Directions = Where does the string "Iterator" occur in the records? Copy each line that holds it.

Exercise inputs =
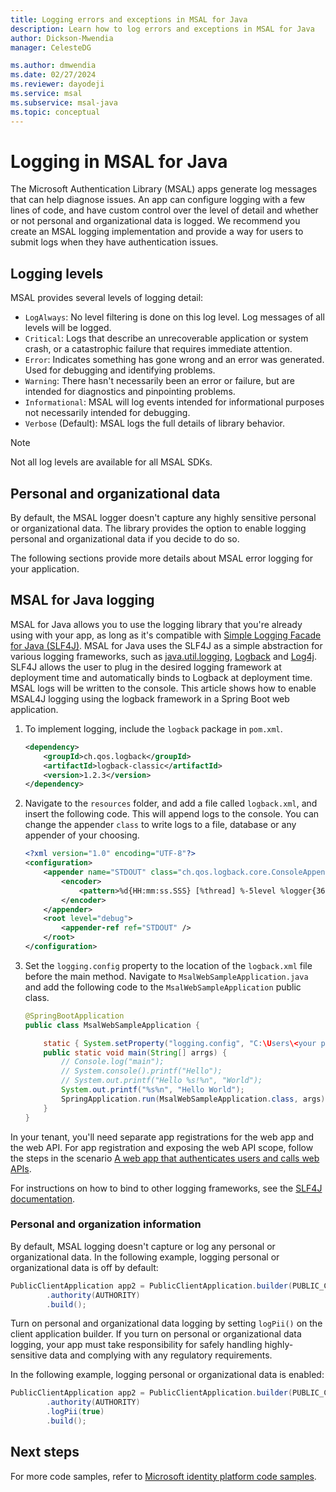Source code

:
 ```yaml
---
title: Logging errors and exceptions in MSAL for Java
description: Learn how to log errors and exceptions in MSAL for Java
author: Dickson-Mwendia
manager: CelesteDG

ms.author: dmwendia
ms.date: 02/27/2024
ms.reviewer: dayodeji
ms.service: msal
ms.subservice: msal-java
ms.topic: conceptual
---
```


# Logging in MSAL for Java

The Microsoft Authentication Library (MSAL) apps generate log messages that can help diagnose issues. An app can configure logging with a few lines of code, and have custom control over the level of detail and whether or not personal and organizational data is logged. We recommend you create an MSAL logging implementation and provide a way for users to submit logs when they have authentication issues.

## Logging levels

MSAL provides several levels of logging detail:

- `LogAlways`: No level filtering is done on this log level. Log messages of all levels will be logged.
- `Critical`: Logs that describe an unrecoverable application or system crash, or a catastrophic failure that requires immediate attention.
- `Error`: Indicates something has gone wrong and an error was generated. Used for debugging and identifying problems.
- `Warning`: There hasn't necessarily been an error or failure, but are intended for diagnostics and pinpointing problems.
- `Informational`: MSAL will log events intended for informational purposes not necessarily intended for debugging.
- `Verbose` (Default): MSAL logs the full details of library behavior.

>[!NOTE]
>Not all log levels are available for all MSAL SDKs.

## Personal and organizational data

By default, the MSAL logger doesn't capture any highly sensitive personal or organizational data. The library provides the option to enable logging personal and organizational data if you decide to do so.

The following sections provide more details about MSAL error logging for your application.

## MSAL for Java logging

MSAL for Java allows you to use the logging library that you're already using with your app, as long as it's compatible with [Simple Logging Facade for Java (SLF4J)](https://www.slf4j.org/). MSAL for Java uses the SLF4J as a simple abstraction for various logging frameworks, such as [java.util.logging](https://docs.oracle.com/javase/7/docs/api/java/util/logging/package-summary.html), [Logback](https://logback.qos.ch/) and [Log4j](https://logging.apache.org/log4j/2.x/). SLF4J allows the user to plug in the desired logging framework at deployment time and automatically binds to Logback at deployment time. MSAL logs will be written to the console. This article shows how to enable MSAL4J logging using the logback framework in a Spring Boot web application.

1. To implement logging, include the `logback` package in `pom.xml`.

    ```xml
    <dependency>
        <groupId>ch.qos.logback</groupId>
        <artifactId>logback-classic</artifactId>
        <version>1.2.3</version>
    </dependency>
    ```

2. Navigate to the `resources` folder, and add a file called `logback.xml`, and insert the following code. This will append logs to the console. You can change the appender `class` to write logs to a file, database or any appender of your choosing.

    ```xml
    <?xml version="1.0" encoding="UTF-8"?>
    <configuration>
        <appender name="STDOUT" class="ch.qos.logback.core.ConsoleAppender">
            <encoder>
                <pattern>%d{HH:mm:ss.SSS} [%thread] %-5level %logger{36} - %msg%n</pattern>
            </encoder>
        </appender>
        <root level="debug">
            <appender-ref ref="STDOUT" />
        </root>    
    </configuration>
    ```

3. Set the `logging.config` property to the location of the `logback.xml` file before the main method. Navigate to `MsalWebSampleApplication.java` and add the following code to the `MsalWebSampleApplication` public class.

    ```java
    @SpringBootApplication
    public class MsalWebSampleApplication {

        static { System.setProperty("logging.config", "C:\Users\<your path>\src\main\resources\logback.xml"); }
        public static void main(String[] arrgs) {
            // Console.log("main");
            // System.console().printf("Hello");
            // System.out.printf("Hello %s!%n", "World");
            System.out.printf("%s%n", "Hello World");
            SpringApplication.run(MsalWebSampleApplication.class, args);
        }
    }
    ```

In your tenant, you'll need separate app registrations for the web app and the web API. For app registration and exposing the web API scope, follow the steps in the scenario [A web app that authenticates users and calls web APIs](/entra/identity-platform/scenario-web-app-call-api-overview).

For instructions on how to bind to other logging frameworks, see the [SLF4J documentation](https://www.javadoc.io/doc/org.slf4j/slf4j-api/latest/index.html).

### Personal and organization information

By default, MSAL logging doesn't capture or log any personal or organizational data. In the following example, logging personal or organizational data is off by default:

```java
PublicClientApplication app2 = PublicClientApplication.builder(PUBLIC_CLIENT_ID)
        .authority(AUTHORITY)
        .build();
```

Turn on personal and organizational data logging by setting `logPii()` on the client application builder. If you turn on personal or organizational data logging, your app must take responsibility for safely handling highly-sensitive data and complying with any regulatory requirements.

In the following example, logging personal or organizational data is enabled:

```java
PublicClientApplication app2 = PublicClientApplication.builder(PUBLIC_CLIENT_ID)
        .authority(AUTHORITY)
        .logPii(true)
        .build();
```

## Next steps

For more code samples, refer to [Microsoft identity platform code samples](/entra/identity-platform/sample-v2-code).
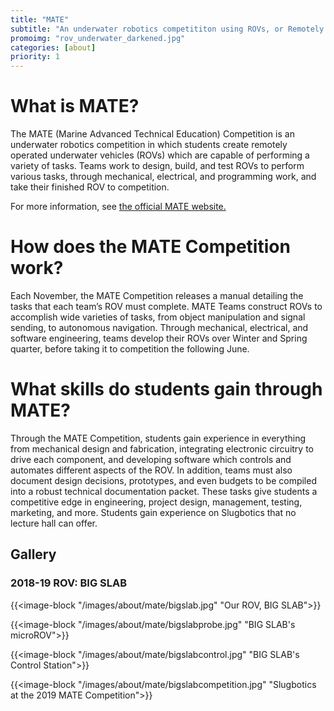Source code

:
 ```yaml
---
title: "MATE"
subtitle: "An underwater robotics competititon using ROVs, or Remotely Operated Vehicles"
promoimg: "rov_underwater_darkened.jpg"
categories: [about]
priority: 1
---
```


# What is MATE?

The MATE (Marine Advanced Technical Education) Competition is an underwater
robotics competition in which students create remotely operated underwater
vehicles (ROVs) which are capable of performing a variety of tasks. Teams work
to design, build, and test ROVs to perform various tasks, through mechanical,
electrical, and programming work, and take their finished ROV to competition.

For more information, see 
[the official MATE website.](https://www.materovcompetition.org)

# How does the MATE Competition work? 

Each November, the MATE Competition releases
a manual detailing the tasks that each team’s ROV must complete. MATE Teams
construct ROVs to accomplish wide varieties of tasks, from object manipulation
and signal sending, to autonomous navigation. Through mechanical, electrical,
and software engineering, teams develop their ROVs over Winter and Spring
quarter, before taking it to competition the following June.

# What skills do students gain through MATE?

Through the MATE Competition, students gain experience in everything from
mechanical design and fabrication, integrating electronic circuitry to drive
each component, and developing software which controls and automates different
aspects of the ROV. In addition, teams must also document design decisions,
prototypes, and even budgets to be compiled into a robust technical
documentation packet. These tasks give students a competitive edge in
engineering, project design, management, testing, marketing, and more. Students
gain experience on Slugbotics that no lecture hall can offer.

## Gallery
### 2018-19 ROV: BIG SLAB
{{<image-block "/images/about/mate/bigslab.jpg" "Our ROV, BIG SLAB">}}

{{<image-block "/images/about/mate/bigslabprobe.jpg" "BIG SLAB's microROV">}}

{{<image-block "/images/about/mate/bigslabcontrol.jpg" "BIG SLAB's Control Station">}}

{{<image-block "/images/about/mate/bigslabcompetition.jpg" "Slugbotics at the 2019 MATE Competition">}}
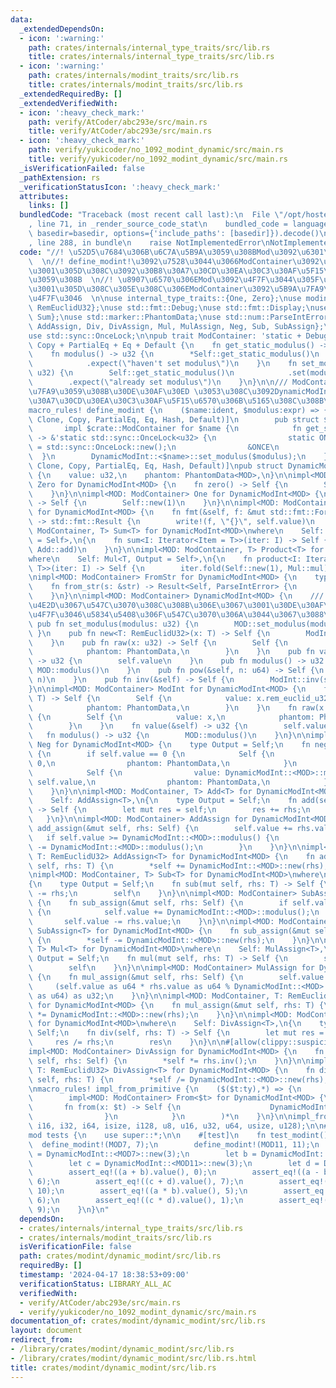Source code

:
 ```yaml
---
data:
  _extendedDependsOn:
  - icon: ':warning:'
    path: crates/internals/internal_type_traits/src/lib.rs
    title: crates/internals/internal_type_traits/src/lib.rs
  - icon: ':warning:'
    path: crates/internals/modint_traits/src/lib.rs
    title: crates/internals/modint_traits/src/lib.rs
  _extendedRequiredBy: []
  _extendedVerifiedWith:
  - icon: ':heavy_check_mark:'
    path: verify/AtCoder/abc293e/src/main.rs
    title: verify/AtCoder/abc293e/src/main.rs
  - icon: ':heavy_check_mark:'
    path: verify/yukicoder/no_1092_modint_dynamic/src/main.rs
    title: verify/yukicoder/no_1092_modint_dynamic/src/main.rs
  _isVerificationFailed: false
  _pathExtension: rs
  _verificationStatusIcon: ':heavy_check_mark:'
  attributes:
    links: []
  bundledCode: "Traceback (most recent call last):\n  File \"/opt/hostedtoolcache/Python/3.10.14/x64/lib/python3.10/site-packages/onlinejudge_verify/documentation/build.py\"\
    , line 71, in _render_source_code_stat\n    bundled_code = language.bundle(stat.path,\
    \ basedir=basedir, options={'include_paths': [basedir]}).decode()\n  File \"/opt/hostedtoolcache/Python/3.10.14/x64/lib/python3.10/site-packages/onlinejudge_verify/languages/rust.py\"\
    , line 288, in bundle\n    raise NotImplementedError\nNotImplementedError\n"
  code: "//! \u52D5\u7684\u306B\u6C7A\u5B9A\u3059\u308BMod\u3092\u6301\u3064ModInt\
    \  \n//! define_modint!\u3092\u7528\u3044\u3066ModContainer\u3092\u5B9A\u7FA9\u3057\
    \u3001\u305D\u308C\u3092\u30B8\u30A7\u30CD\u30EA\u30C3\u30AF\u5F15\u6570\u3068\
    \u3059\u308B  \n//! \u8907\u6570\u306EMod\u3092\u4F7F\u3044\u305F\u3044\u306A\u3089\
    \u3001\u305D\u308C\u305E\u308C\u306EModContainer\u3092\u5B9A\u7FA9\u3057\u3066\
    \u4F7F\u3046  \n\nuse internal_type_traits::{One, Zero};\nuse modint_traits::{ModInt,\
    \ RemEuclidU32};\nuse std::fmt::Debug;\nuse std::fmt::Display;\nuse std::iter::{Product,\
    \ Sum};\nuse std::marker::PhantomData;\nuse std::num::ParseIntError;\nuse std::ops::{Add,\
    \ AddAssign, Div, DivAssign, Mul, MulAssign, Neg, Sub, SubAssign};\nuse std::str::FromStr;\n\
    use std::sync::OnceLock;\n\npub trait ModContainer: 'static + Debug + Clone +\
    \ Copy + PartialEq + Eq + Default {\n    fn get_static_modulus() -> &'static OnceLock<u32>;\n\
    \    fn modulus() -> u32 {\n        *Self::get_static_modulus()\n            .get()\n\
    \            .expect(\"haven't set modulus\")\n    }\n    fn set_modulus(modulus:\
    \ u32) {\n        Self::get_static_modulus()\n            .set(modulus)\n    \
    \        .expect(\"already set modulus\")\n    }\n}\n\n/// ModContainer\u3092\u5B9A\
    \u7FA9\u3059\u308B\u30DE\u30AF\u30ED \u3053\u308C\u3092DynamicModInt\u306E\u30B8\
    \u30A7\u30CD\u30EA\u30C3\u30AF\u5F15\u6570\u306B\u5165\u308C\u308B\n#[macro_export]\n\
    macro_rules! define_modint {\n    ($name:ident, $modulus:expr) => {\n        #[derive(Debug,\
    \ Clone, Copy, PartialEq, Eq, Hash, Default)]\n        pub struct $name {}\n \
    \       impl $crate::ModContainer for $name {\n            fn get_static_modulus()\
    \ -> &'static std::sync::OnceLock<u32> {\n                static ONCE: std::sync::OnceLock<u32>\
    \ = std::sync::OnceLock::new();\n                &ONCE\n            }\n      \
    \  }\n        DynamicModInt::<$name>::set_modulus($modulus);\n    };\n}\n\n#[derive(Debug,\
    \ Clone, Copy, PartialEq, Eq, Hash, Default)]\npub struct DynamicModInt<MOD: ModContainer>\
    \ {\n    value: u32,\n    phantom: PhantomData<MOD>,\n}\n\nimpl<MOD: ModContainer>\
    \ Zero for DynamicModInt<MOD> {\n    fn zero() -> Self {\n        Self::raw(0)\n\
    \    }\n}\n\nimpl<MOD: ModContainer> One for DynamicModInt<MOD> {\n    fn one()\
    \ -> Self {\n        Self::new(1)\n    }\n}\n\nimpl<MOD: ModContainer> Display\
    \ for DynamicModInt<MOD> {\n    fn fmt(&self, f: &mut std::fmt::Formatter<'_>)\
    \ -> std::fmt::Result {\n        write!(f, \"{}\", self.value)\n    }\n}\n\nimpl<MOD:\
    \ ModContainer, T> Sum<T> for DynamicModInt<MOD>\nwhere\n    Self: Add<T, Output\
    \ = Self>,\n{\n    fn sum<I: Iterator<Item = T>>(iter: I) -> Self {\n        iter.fold(Self::raw(0),\
    \ Add::add)\n    }\n}\n\nimpl<MOD: ModContainer, T> Product<T> for DynamicModInt<MOD>\n\
    where\n    Self: Mul<T, Output = Self>,\n{\n    fn product<I: Iterator<Item =\
    \ T>>(iter: I) -> Self {\n        iter.fold(Self::new(1), Mul::mul)\n    }\n}\n\
    \nimpl<MOD: ModContainer> FromStr for DynamicModInt<MOD> {\n    type Err = ParseIntError;\n\
    \    fn from_str(s: &str) -> Result<Self, ParseIntError> {\n        i64::from_str(s).map(Self::new)\n\
    \    }\n}\n\nimpl<MOD: ModContainer> DynamicModInt<MOD> {\n    /// define_modint!\u306E\
    \u4E2D\u3067\u547C\u3070\u308C\u308B\u306E\u3067\u3001\u30DE\u30AF\u30ED\u3092\
    \u4F7F\u3046\u5834\u5408\u306F\u547C\u3070\u306A\u3044\u3067\u3088\u3044\n   \
    \ pub fn set_modulus(modulus: u32) {\n        MOD::set_modulus(modulus);\n   \
    \ }\n    pub fn new<T: RemEuclidU32>(x: T) -> Self {\n        ModInt::new(x)\n\
    \    }\n    pub fn raw(x: u32) -> Self {\n        Self {\n            value: x,\n\
    \            phantom: PhantomData,\n        }\n    }\n    pub fn value(&self)\
    \ -> u32 {\n        self.value\n    }\n    pub fn modulus() -> u32 {\n       \
    \ MOD::modulus()\n    }\n    pub fn pow(&self, n: u64) -> Self {\n        ModInt::pow(self,\
    \ n)\n    }\n    pub fn inv(&self) -> Self {\n        ModInt::inv(self)\n    }\n\
    }\n\nimpl<MOD: ModContainer> ModInt for DynamicModInt<MOD> {\n    fn new<T: RemEuclidU32>(x:\
    \ T) -> Self {\n        Self {\n            value: x.rem_euclid_u32(MOD::modulus()),\n\
    \            phantom: PhantomData,\n        }\n    }\n    fn raw(x: u32) -> Self\
    \ {\n        Self {\n            value: x,\n            phantom: PhantomData,\n\
    \        }\n    }\n    fn value(&self) -> u32 {\n        self.value\n    }\n \
    \   fn modulus() -> u32 {\n        MOD::modulus()\n    }\n}\n\nimpl<MOD: ModContainer>\
    \ Neg for DynamicModInt<MOD> {\n    type Output = Self;\n    fn neg(self) -> Self\
    \ {\n        if self.value == 0 {\n            Self {\n                value:\
    \ 0,\n                phantom: PhantomData,\n            }\n        } else {\n\
    \            Self {\n                value: DynamicModInt::<MOD>::modulus() -\
    \ self.value,\n                phantom: PhantomData,\n            }\n        }\n\
    \    }\n}\n\nimpl<MOD: ModContainer, T> Add<T> for DynamicModInt<MOD>\nwhere\n\
    \    Self: AddAssign<T>,\n{\n    type Output = Self;\n    fn add(self, rhs: T)\
    \ -> Self {\n        let mut res = self;\n        res += rhs;\n        res\n \
    \   }\n}\n\nimpl<MOD: ModContainer> AddAssign for DynamicModInt<MOD> {\n    fn\
    \ add_assign(&mut self, rhs: Self) {\n        self.value += rhs.value;\n     \
    \   if self.value >= DynamicModInt::<MOD>::modulus() {\n            self.value\
    \ -= DynamicModInt::<MOD>::modulus();\n        }\n    }\n}\n\nimpl<MOD: ModContainer,\
    \ T: RemEuclidU32> AddAssign<T> for DynamicModInt<MOD> {\n    fn add_assign(&mut\
    \ self, rhs: T) {\n        *self += DynamicModInt::<MOD>::new(rhs);\n    }\n}\n\
    \nimpl<MOD: ModContainer, T> Sub<T> for DynamicModInt<MOD>\nwhere\n    Self: SubAssign<T>,\n\
    {\n    type Output = Self;\n    fn sub(mut self, rhs: T) -> Self {\n        self\
    \ -= rhs;\n        self\n    }\n}\n\nimpl<MOD: ModContainer> SubAssign for DynamicModInt<MOD>\
    \ {\n    fn sub_assign(&mut self, rhs: Self) {\n        if self.value < rhs.value\
    \ {\n            self.value += DynamicModInt::<MOD>::modulus();\n        }\n \
    \       self.value -= rhs.value;\n    }\n}\n\nimpl<MOD: ModContainer, T: RemEuclidU32>\
    \ SubAssign<T> for DynamicModInt<MOD> {\n    fn sub_assign(&mut self, rhs: T)\
    \ {\n        *self -= DynamicModInt::<MOD>::new(rhs);\n    }\n}\n\nimpl<MOD: ModContainer,\
    \ T> Mul<T> for DynamicModInt<MOD>\nwhere\n    Self: MulAssign<T>,\n{\n    type\
    \ Output = Self;\n    fn mul(mut self, rhs: T) -> Self {\n        self *= rhs;\n\
    \        self\n    }\n}\n\nimpl<MOD: ModContainer> MulAssign for DynamicModInt<MOD>\
    \ {\n    fn mul_assign(&mut self, rhs: Self) {\n        self.value =\n       \
    \     (self.value as u64 * rhs.value as u64 % DynamicModInt::<MOD>::modulus()\
    \ as u64) as u32;\n    }\n}\n\nimpl<MOD: ModContainer, T: RemEuclidU32> MulAssign<T>\
    \ for DynamicModInt<MOD> {\n    fn mul_assign(&mut self, rhs: T) {\n        *self\
    \ *= DynamicModInt::<MOD>::new(rhs);\n    }\n}\n\nimpl<MOD: ModContainer, T> Div<T>\
    \ for DynamicModInt<MOD>\nwhere\n    Self: DivAssign<T>,\n{\n    type Output =\
    \ Self;\n    fn div(self, rhs: T) -> Self {\n        let mut res = self;\n   \
    \     res /= rhs;\n        res\n    }\n}\n\n#[allow(clippy::suspicious_op_assign_impl)]\n\
    impl<MOD: ModContainer> DivAssign for DynamicModInt<MOD> {\n    fn div_assign(&mut\
    \ self, rhs: Self) {\n        *self *= rhs.inv();\n    }\n}\n\nimpl<MOD: ModContainer,\
    \ T: RemEuclidU32> DivAssign<T> for DynamicModInt<MOD> {\n    fn div_assign(&mut\
    \ self, rhs: T) {\n        *self /= DynamicModInt::<MOD>::new(rhs);\n    }\n}\n\
    \nmacro_rules! impl_from_primitive {\n    ($($t:ty),*) => {\n        $(\n    \
    \        impl<MOD: ModContainer> From<$t> for DynamicModInt<MOD> {\n         \
    \       fn from(x: $t) -> Self {\n                    DynamicModInt::new(x)\n\
    \                }\n            }\n        )*\n    }\n}\n\nimpl_from_primitive!(i8,\
    \ i16, i32, i64, isize, i128, u8, u16, u32, u64, usize, u128);\n\n#[cfg(test)]\n\
    mod tests {\n    use super::*;\n\n    #[test]\n    fn test_modint() {\n      \
    \  define_modint!(MOD7, 7);\n        define_modint!(MOD11, 11);\n        let a\
    \ = DynamicModInt::<MOD7>::new(3);\n        let b = DynamicModInt::<MOD7>::new(4);\n\
    \        let c = DynamicModInt::<MOD11>::new(3);\n        let d = DynamicModInt::<MOD11>::new(4);\n\
    \        assert_eq!((a + b).value(), 0);\n        assert_eq!((a - b).value(),\
    \ 6);\n        assert_eq!((c + d).value(), 7);\n        assert_eq!((c - d).value(),\
    \ 10);\n        assert_eq!((a * b).value(), 5);\n        assert_eq!((a / b).value(),\
    \ 6);\n        assert_eq!((c * d).value(), 1);\n        assert_eq!((c / d).value(),\
    \ 9);\n    }\n}\n"
  dependsOn:
  - crates/internals/internal_type_traits/src/lib.rs
  - crates/internals/modint_traits/src/lib.rs
  isVerificationFile: false
  path: crates/modint/dynamic_modint/src/lib.rs
  requiredBy: []
  timestamp: '2024-04-17 18:38:53+09:00'
  verificationStatus: LIBRARY_ALL_AC
  verifiedWith:
  - verify/AtCoder/abc293e/src/main.rs
  - verify/yukicoder/no_1092_modint_dynamic/src/main.rs
documentation_of: crates/modint/dynamic_modint/src/lib.rs
layout: document
redirect_from:
- /library/crates/modint/dynamic_modint/src/lib.rs
- /library/crates/modint/dynamic_modint/src/lib.rs.html
title: crates/modint/dynamic_modint/src/lib.rs
---
```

Answer to this problem =
    \ = Self>,\n{\n    fn sum<I: Iterator<Item = T>>(iter: I) -> Self {\n        iter.fold(Self::raw(0),\
    where\n    Self: Mul<T, Output = Self>,\n{\n    fn product<I: Iterator<Item =\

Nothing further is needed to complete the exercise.